Daisy soon proved herself to be a terrible bully in the pasture of anything and everyone near her.  She actually used to stalk us people.  Trying to sneak up on us and bowl us over.  Of course, we naturally would have to have a predatory cow!  I have had to whack her a few good ones and chase her a few times to give her the idea that I am the alpha and not her.  She respected me once we had a few run-ins, but I had to watch her.  She has made great hamburger, I must say.  We butchered her and the calves this December just before Christmas, leaving Dixie as the solitary cow for now.

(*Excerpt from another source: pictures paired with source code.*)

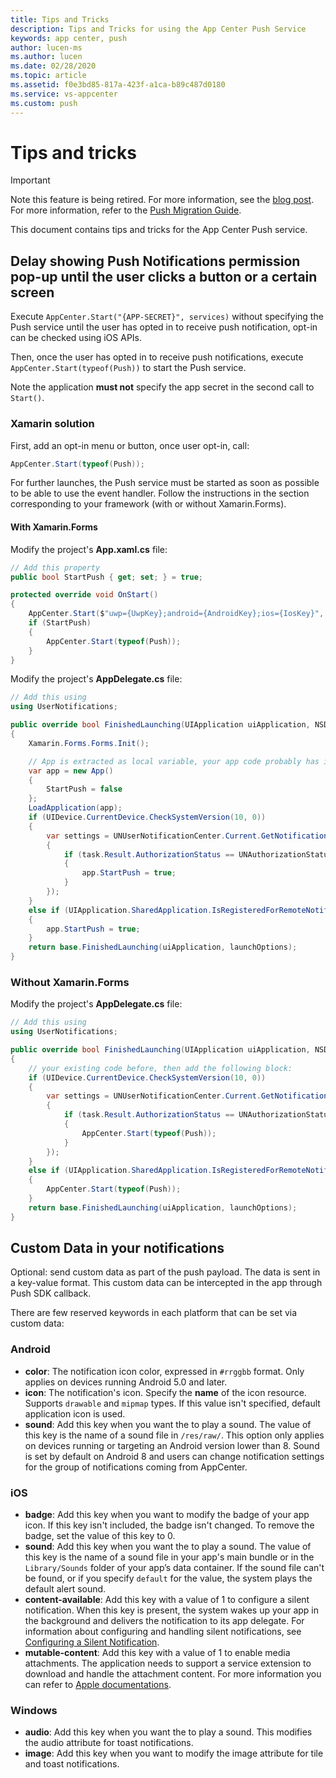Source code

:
 ```yaml
---
title: Tips and Tricks
description: Tips and Tricks for using the App Center Push Service
keywords: app center, push
author: lucen-ms
ms.author: lucen
ms.date: 02/28/2020
ms.topic: article
ms.assetid: f0e3bd85-817a-423f-a1ca-b89c487d0180
ms.service: vs-appcenter
ms.custom: push
---
```


# Tips and tricks

> [!IMPORTANT]
> Note this feature is being retired. For more information, see the [blog post](https://devblogs.microsoft.com/appcenter/app-center-mbaas-retirement/). For more information, refer to the [Push Migration Guide](~/migration/push/index.md).

This document contains tips and tricks for the App Center Push service.

## Delay showing Push Notifications permission pop-up until the user clicks a button or a certain screen

Execute `AppCenter.Start("{APP-SECRET}", services)` without specifying the Push service until the user has opted in to receive push notification, opt-in can be checked using iOS APIs.

Then, once the user has opted in to receive push notifications, execute `AppCenter.Start(typeof(Push))` to start the Push service.

Note the application **must not** specify the app secret in the second call to `Start()`.

### Xamarin solution

First, add an opt-in menu or button, once user opt-in, call:

```csharp
AppCenter.Start(typeof(Push));
```

For further launches, the Push service must be started as soon as possible to be able to use the event handler.
Follow the instructions in the section corresponding to your framework (with or without Xamarin.Forms).

#### With Xamarin.Forms

Modify the project's **App.xaml.cs** file:

```csharp
// Add this property
public bool StartPush { get; set; } = true;

protected override void OnStart()
{
    AppCenter.Start($"uwp={UwpKey};android={AndroidKey};ios={IosKey}", typeof(Analytics), typeof(Crashes));
    if (StartPush)
    {
        AppCenter.Start(typeof(Push));
    }
}
```

Modify the project's **AppDelegate.cs** file:

```csharp
// Add this using
using UserNotifications;

public override bool FinishedLaunching(UIApplication uiApplication, NSDictionary launchOptions)
{
    Xamarin.Forms.Forms.Init();

    // App is extracted as local variable, your app code probably has it inlined.
    var app = new App()
    {
        StartPush = false
    };
    LoadApplication(app);
    if (UIDevice.CurrentDevice.CheckSystemVersion(10, 0))
    {
        var settings = UNUserNotificationCenter.Current.GetNotificationSettingsAsync().ContinueWith(task =>
        {
            if (task.Result.AuthorizationStatus == UNAuthorizationStatus.Authorized)
            {
                app.StartPush = true;
            }
        });
    }
    else if (UIApplication.SharedApplication.IsRegisteredForRemoteNotifications)
    {
        app.StartPush = true;
    }
    return base.FinishedLaunching(uiApplication, launchOptions);
}
```

### Without Xamarin.Forms

Modify the project's **AppDelegate.cs** file:

```csharp
// Add this using
using UserNotifications;

public override bool FinishedLaunching(UIApplication uiApplication, NSDictionary launchOptions)
{
    // your existing code before, then add the following block:
    if (UIDevice.CurrentDevice.CheckSystemVersion(10, 0))
    {
        var settings = UNUserNotificationCenter.Current.GetNotificationSettingsAsync().ContinueWith(task =>
        {
            if (task.Result.AuthorizationStatus == UNAuthorizationStatus.Authorized)
            {
                AppCenter.Start(typeof(Push));
            }
        });
    }
    else if (UIApplication.SharedApplication.IsRegisteredForRemoteNotifications)
    {
        AppCenter.Start(typeof(Push));
    }
    return base.FinishedLaunching(uiApplication, launchOptions);
}
```

## Custom Data in your notifications

Optional: send custom data as part of the push payload. The data is sent in a key-value format. This custom data can be intercepted in the app through Push SDK callback. 

There are few reserved keywords in each platform that can be set via custom data:

### Android

- **color**: The notification icon color, expressed in `#rrggbb` format. Only applies on devices running Android 5.0 and later.
- **icon**: The notification's icon. Specify the **name** of the icon resource. Supports `drawable` and `mipmap` types. If this value isn't specified, default application icon is used.
- **sound**: Add this key when you want the to play a sound. The value of this key is the name of a sound file in   `/res/raw/`. This option only applies on devices running or targeting an Android version lower than 8. Sound is set by default on Android 8 and users can change notification settings for the group of notifications coming from AppCenter.

### iOS

- **badge**: Add this key when you want to modify the badge of your app icon. If this key isn't included, the badge isn't changed. To remove the badge, set the value of this key to 0.
- **sound**: Add this key when you want the to play a sound. The value of this key is the name of a sound file in your app's main bundle or in the `Library/Sounds` folder of your app’s data container. If the sound file can't be found, or if you specify `default` for the value, the system plays the default alert sound.
- **content-available**: Add this key with a value of 1 to configure a silent notification. When this key is present, the system wakes up your app in the background and delivers the notification to its app delegate. For information about configuring and handling silent notifications, see [Configuring a Silent Notification](https://developer.apple.com/library/content/documentation/NetworkingInternet/Conceptual/RemoteNotificationsPG/CreatingtheNotificationPayload.html#//apple_ref/doc/uid/TP40008194-CH10-SW8).
- **mutable-content**: Add this key with a value of 1 to enable media attachments. The application needs to support a service extension to download and handle the attachment content. For more information you can refer to [Apple documentations](https://developer.apple.com/library/content/documentation/NetworkingInternet/Conceptual/RemoteNotificationsPG/ModifyingNotifications.html).

### Windows

- **audio**: Add this key when you want the to play a sound. This modifies the audio attribute for toast notifications.
- **image**: Add this key when you want to modify the image attribute for tile and toast notifications.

Next we got our first chickens, an endangered heritage breed called Chantecler.  They are a Canadian chicken, originally bred by a monk in Quebec to withstand our cold winters and to be good layers, even during the dark months.  They arrived as tiny balls of yellow fluff, and they grew so quickly.  This is Kami with a young chick.











Aren't they cute?









Here they are as awkward teenagers...






 
...And as Adults this winter.


The big guy in the foreground with the fancy tail is one of our two surviving roosters (we ate the others) with one of his many wives in behind.  The brothers get along just fine and seem to have no problems sharing guard duties...or anything else.

Right now we are getting 8 eggs a day on adverage, and no longer need to buy eggs at the store!  Soon it will be a dozen a day... wanna buy some farm fresh eggs?